From: redpointai

Jonathan Frankle, Chief AI Scientist at Databricks, has a keen interest in policy and the societal implications of AI. He believes it is crucial for society to feel comfortable using AI in sensitive fields such as medicine and self-driving vehicles [00:00:24].

Key Considerations for AI Applications

Frankle highlights two main patterns for AI applications where they have found product market fit:

  1. Situations where perfection is not required: These include brainstorming, creative applications, marketing, and media, where there are many acceptable answers and errors are not critical. An example is Glean, which helps surface information without needing to be perfect [00:19:50].
  2. Scenarios where AI outputs are checked by humans: AI can propose answers to problems where human generation is costly but human checking is quick. An example is co-pilots for coding, where it’s harder for a human to write code from scratch than to verify AI-generated code [00:20:14]. This also applies to customer support [02:28:29].

However, Frankle cautions against applying AI in high-stakes legal scenarios where details are critical, as checking such outputs can be as time-consuming as producing them manually [00:20:27].

Trust and Explainability

Frankle emphasizes that AI’s “fuzziness” is both a superpower and a challenge [00:22:35]. While AI can perform tasks like document parsing without complex regular expressions, its unpredictability means users may not always get expected results [00:22:47].

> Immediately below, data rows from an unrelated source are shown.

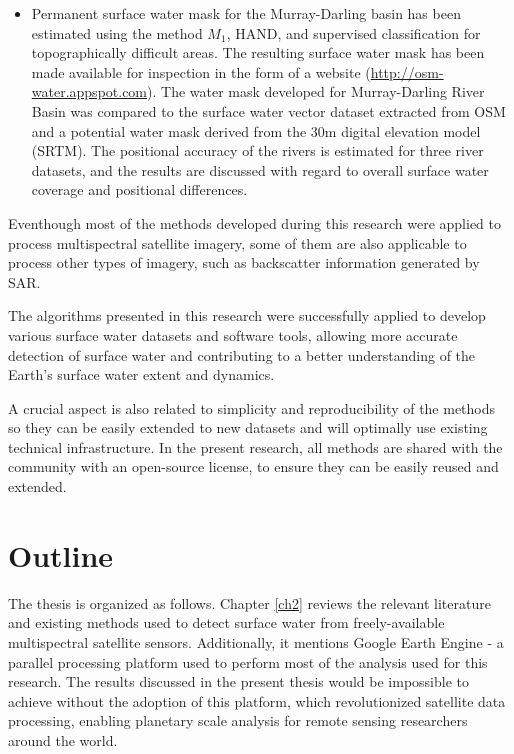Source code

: \begin{itemize}
	\item Permanent surface water mask for the Murray-Darling basin has been estimated using the method $M_1$, \gls{HAND}, and supervised classification for topographically difficult areas. The resulting surface water mask has been made available for inspection in the form of a website (\url{http://osm-water.appspot.com}). The water mask developed for Murray-Darling River Basin was compared to the surface water vector dataset extracted from \gls{OSM} and a potential water mask derived from the 30m digital elevation model (\gls{SRTM}). The positional accuracy of the rivers is estimated for three river datasets, and the results are discussed with regard to overall surface water coverage and positional differences.    
\end{itemize}

Eventhough most of the methods developed during this research were applied to process multispectral satellite imagery, some of them are also applicable to process other types of imagery, such as backscatter information generated by \gls{SAR}.

The algorithms presented in this research were successfully applied to develop various surface water datasets and software tools, allowing more accurate detection of surface water and contributing to a better understanding of the Earth's surface water extent and dynamics.

A crucial aspect is also related to simplicity and reproducibility of the methods so they can be easily extended to new datasets and will optimally use existing technical infrastructure. In the present research, all methods are shared with the community with an open-source license, to ensure they can be easily reused and extended.

\section{Outline}

The thesis is organized as follows. Chapter \ref{ch2} reviews the relevant literature and existing methods used to detect surface water from freely-available multispectral satellite sensors. Additionally, it mentions Google Earth Engine - a parallel processing platform used to perform most of the analysis used for this research. The results discussed in the present thesis would be impossible to achieve without the adoption of this platform, which revolutionized satellite data processing, enabling planetary scale analysis for remote sensing researchers around the world. 

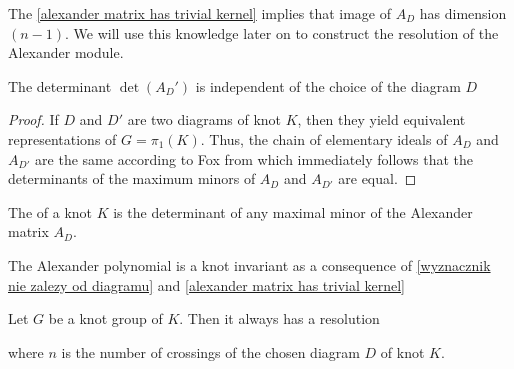 The \cref{alexander matrix has trivial kernel} implies that image of $A_D$ has dimension $(n-1)$. We will use this knowledge later on to construct the resolution of the Alexander module.

\begin{theorem}\label{wyznacznik nie zalezy od diagramu}
  The determinant $\det(A_D')$ is independent of the choice of the diagram $D$
\end{theorem}

\begin{proof}
  If $D$ and $D'$ are two diagrams of knot $K$, then they yield equivalent representations of $G=\pi_1(K)$. Thus, the chain of elementary ideals of $A_D$ and $A_{D'}$ are the same according to Fox \cite[Chapter~VII]{fox} from which immediately follows that the determinants of the maximum minors of $A_D$ and $A_{D'}$ are equal.
\end{proof}

\begin{definition}
  The  of a knot $K$ is the determinant of any maximal minor of the Alexander matrix $A_D$.
\end{definition}

The Alexander polynomial is a knot invariant as a consequence of \cref{wyznacznik nie zalezy od diagramu} and \cref{alexander matrix has trivial kernel}

\begin{proposition}
  Let $G$ be a knot group of $K$. Then it always has a resolution
  \begin{center}
  \end{center}
  where $n$ is the number of crossings of the chosen diagram $D$ of knot $K$.
\end{proposition}

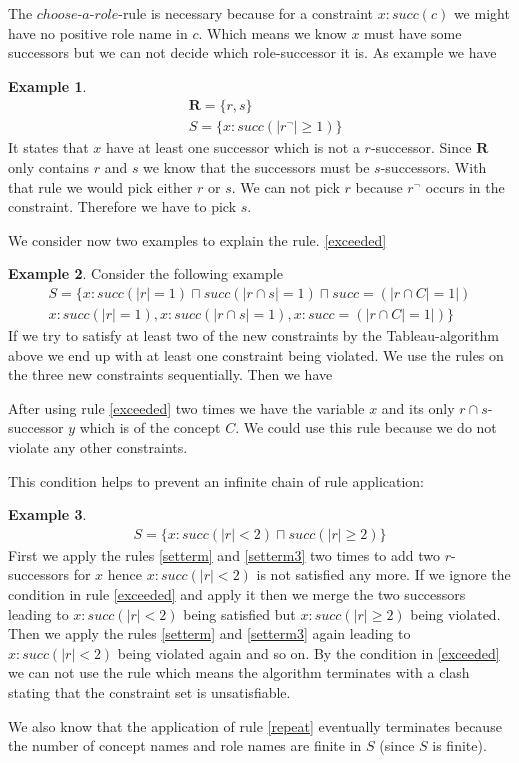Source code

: \documentclass[a4paper,11pt]{scrartcl}
\theoremstyle{break}
\theoremstyle{definition}
\newtheorem{ex}{Example}
\begin{document}
The $choose$-$a$-$role$-rule is necessary because for a constraint $x:succ(c)$ we might have no positive role name in $c$. Which means we know $x$ must have some successors but we can not decide which role-successor it is. As example we have
\begin{ex}
\begin{align*}
&\mathbf{R}=\{r,s\}\\
&S=\{x:succ(|r^\neg|\geq 1)\}
\end{align*}
It states that $x$ have at least one successor which is not a $r$-successor. Since $\mathbf{R}$ only contains $r$ and $s$ we know that the successors must be $s$-successors. With that rule we would pick either $r$ or $s$. We can not pick $r$ because $r^\neg$ occurs in the constraint. Therefore we have to pick $s$.
\end{ex}
We consider now two examples to explain the rule. \ref{exceeded}
\begin{ex}
Consider the following example 
\begin{align*}
S=\{x:succ(|r|=1)\sqcap succ(|r\cap s|=1)\sqcap succ=(|r\cap C|=1|)\\
x:succ(|r|=1), x:succ(|r\cap s|=1), x:succ=(|r\cap C|=1|)
\}
\end{align*}
If we try to satisfy at least two of the new constraints by the Tableau-algorithm above we end up with at least one constraint being violated. We use the rules on the three new constraints sequentially. Then we have 
\begin{figure}[H]
\centering
{}
\end{figure}
After using rule \ref{exceeded} two times we have the variable $x$ and its only $r\cap s$-successor $y$ which is of the concept $C$. We could use this rule because we do not violate any other constraints. 
\end{ex}
This condition helps to prevent an infinite chain of rule application:
\begin{ex}
\begin{align*}
S=\{x:succ(|r|<2)\sqcap succ(|r|\geq 2)\}	
\end{align*}
First we apply the rules \ref{setterm} and \ref{setterm3} two times to add two $r$-successors for $x$ hence $x:succ(|r|<2)$ is not satisfied any more. If we ignore the condition in rule \ref{exceeded} and apply it then we merge the two successors leading to $x:succ(|r|<2)$ being satisfied but $x:succ(|r|\geq 2)$ being violated. Then we apply the rules \ref{setterm} and \ref{setterm3} again leading to $x:succ(|r|<2)$ being violated again and so on. By the condition in \ref{exceeded} we can not use the rule which means the algorithm terminates with a clash stating that the constraint set is unsatisfiable.
\end{ex}
We also know that the application of rule \ref{repeat} eventually terminates because the number of concept names and role names are finite in $S$ (since $S$ is finite).
\end{document}
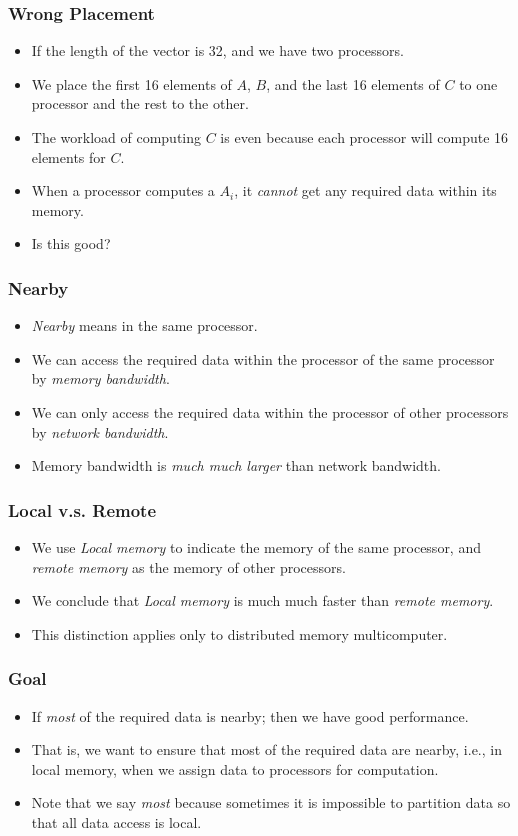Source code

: \documentclass{beamer}
\begin{document}
\begin{CJK}{UTF8}{bsmi}
\begin{frame}
\frametitle{Wrong Placement}
\begin{itemize}
\item If the length of the vector is 32, and we have two processors.
\item We place the first 16 elements of $A$, $B$, and the last 16 elements of $C$ to one processor and the rest to the other.
\item The workload of computing $C$ is even because each processor will compute 16 elements for $C$.
\item When a processor computes a $A_i$, it {\em cannot} get any required data within its memory.
\item Is this good?
\end{itemize}
\end{frame}

\begin{frame}
\frametitle{Nearby}
\begin{itemize}
\item {\em Nearby} means in the same processor.
\item We can access the required data within the processor of the same
  processor by {\em memory bandwidth}.
\item We can only access the required data within the processor of other processors by {\em network bandwidth}.
\item Memory bandwidth is {\em much much larger} than network
  bandwidth.
\end{itemize}
\end{frame}

\begin{frame}
\frametitle{Local v.s. Remote}
\begin{itemize}
\item We use {\em Local memory} to indicate the memory of the same processor, and {\em remote memory} as the memory of other processors.
\item We conclude that {\em Local memory} is much much faster than {\em remote memory}.
\item This distinction applies only to distributed memory multicomputer.
\end{itemize}
\end{frame}

\begin{frame}
\frametitle{Goal}
\begin{itemize}
\item If {\em most} of the required data is nearby; then we have good performance.
\item That is, we want to ensure that most of the required data are nearby, i.e., in local memory, when we assign data to processors for computation.
\item Note that we say {\em most} because sometimes it is impossible to partition data so that all data access is local.
\end{itemize}
\end{frame}


\end{CJK}
\end{document}
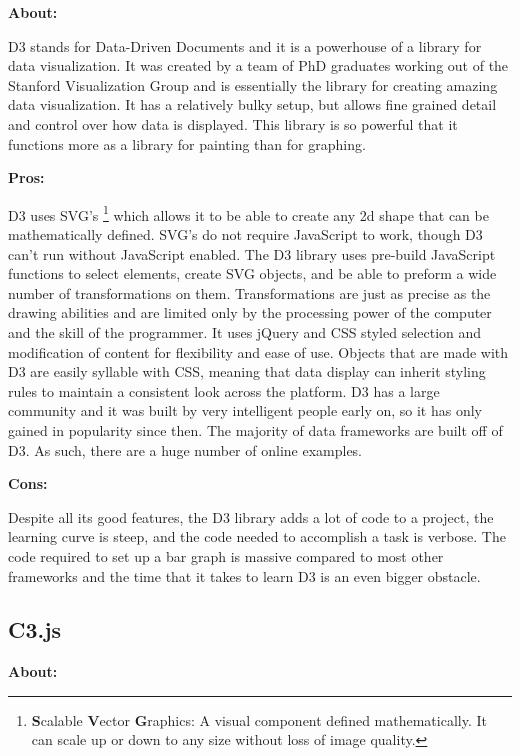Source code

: \documentclass[draftclsnofoot,onecolumn,letterpaper,10pt,compsoc]{IEEEtran}
\begin{document}
    \textbf{About:}

    D3 stands for Data-Driven Documents and it is a powerhouse of a library for data visualization.\cite{d3.org}
    It was created by a team of PhD graduates working out of the Stanford Visualization Group and is essentially the library for creating amazing data visualization.\cite{d3Journal}
    It has a relatively bulky setup, but allows fine grained detail and control over how data is displayed.
    This library is so powerful that it functions more as a library for painting than for graphing.

    \noindent \textbf{Pros:}

    D3 uses SVG's \footnote{\textbf{S}calable \textbf{V}ector \textbf{G}raphics: A visual component defined mathematically. It can scale up or down to any size without loss of image quality.} which allows it to be able to create any 2d shape that can be mathematically defined.
    SVG's do not require JavaScript to work, though D3 can't run without JavaScript enabled.
    The D3 library uses pre-build JavaScript functions to select elements, create SVG objects, and be able to preform a wide number of transformations on them.\cite{d3.org}
    Transformations are just as precise as the drawing abilities and are limited only by the processing power of the computer and the skill of the programmer.
    It uses jQuery and CSS styled selection and modification of content for flexibility and ease of use.
    Objects that are made with D3 are easily syllable with CSS, meaning that data display can inherit styling rules to maintain a consistent look across the platform.
    D3 has a large community and it was built by very intelligent people early on, so it has only gained in popularity since then.\cite{DataVisProCon}
    The majority of data frameworks are built off of D3.
    As such, there are a huge number of online examples.

    \noindent \textbf{Cons:}

    Despite all its good features, the D3 library adds a lot of code to a project, the learning curve is steep, and the code needed to accomplish a task is verbose.\cite{DataVisProCon}
    The code required to set up a bar graph is massive compared to most other frameworks and the time that it takes to learn D3 is an even bigger obstacle.

  \subsection{C3.js}
    \textbf{About:}
\end{document}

A major hurdle for societal acceptance of AI, especially in fields like healthcare and autonomous vehicles, is the lack of intuition about when AI systems will fail. Unlike humans, whose errors we can often rationalize, AI mistakes can feel “inexplicable and unpredictable” [02:29:19]. For example, autonomous vehicles might struggle in situations where a human driver would also struggle, but sometimes they misidentify objects in ways a human would not [02:52:51].

Policy Participation and Transparency

Frankle asserts that those in the AI field, as experts on these systems, have a responsibility to ensure they are used responsibly and to participate in policy conversations. This participation should not be solely driven by self-interest, but by a commitment to society [02:53:08]. Building trust is paramount in policy discussions, which requires integrity and transparency, especially given the inherent financial interests of companies [02:53:54].

He stresses the importance of “scientific honesty,” clearly stating what is known and unknown about AI capabilities. This honesty builds trust and helps manage expectations, preventing over-promising future capabilities like “super intelligence” within specific timeframes [02:57:46].

Regulation and Policy Implications

Frankle advocates for a nuanced approach to AI policy and regulation implications. He believes that it is acceptable, and sometimes necessary, to decide not to use AI systems in certain contexts if they are not reliable enough. For instance, in law enforcement applications of facial recognition, the risks to an individual’s life and liberty are too high for potentially unreliable systems [02:55:21].

He suggests that evaluating AI systems may also lead to reassessing human performance standards. For example, the scrutiny on facial recognition AI revealed that humans are “really bad at this” in certain situations [02:57:46].

While advocating for caution in high-stakes areas like law enforcement, medicine, and autonomous vehicles (where mistakes can be life-threatening) [03:00:13], Frankle generally supports allowing innovation in most areas. He advises against blanket regulation, preferring a context-by-context and application-by-application approach to AI policy and regulation implications [02:56:24].